*** Opening of Dataset content ***
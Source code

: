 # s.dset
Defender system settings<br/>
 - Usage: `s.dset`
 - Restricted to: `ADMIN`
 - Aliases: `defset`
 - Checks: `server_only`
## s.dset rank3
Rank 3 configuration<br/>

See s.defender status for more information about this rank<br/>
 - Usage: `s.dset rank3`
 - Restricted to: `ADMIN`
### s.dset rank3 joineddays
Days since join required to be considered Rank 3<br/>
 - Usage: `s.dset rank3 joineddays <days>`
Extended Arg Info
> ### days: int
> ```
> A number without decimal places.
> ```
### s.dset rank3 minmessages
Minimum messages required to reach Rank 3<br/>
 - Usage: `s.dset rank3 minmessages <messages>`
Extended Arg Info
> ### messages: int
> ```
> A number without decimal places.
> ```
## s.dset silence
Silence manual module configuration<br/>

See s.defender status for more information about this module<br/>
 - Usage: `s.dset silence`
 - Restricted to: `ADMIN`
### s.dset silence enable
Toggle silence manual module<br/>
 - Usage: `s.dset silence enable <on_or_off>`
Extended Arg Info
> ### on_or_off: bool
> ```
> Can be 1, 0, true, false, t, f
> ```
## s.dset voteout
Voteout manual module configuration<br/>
*** Close of Dataset content ***
Exercise
Go through the records above. Copy each line in which the string "joineddays" appears.

Answer to this task
### s.dset rank3 joineddays
 - Usage: `s.dset rank3 joineddays <days>`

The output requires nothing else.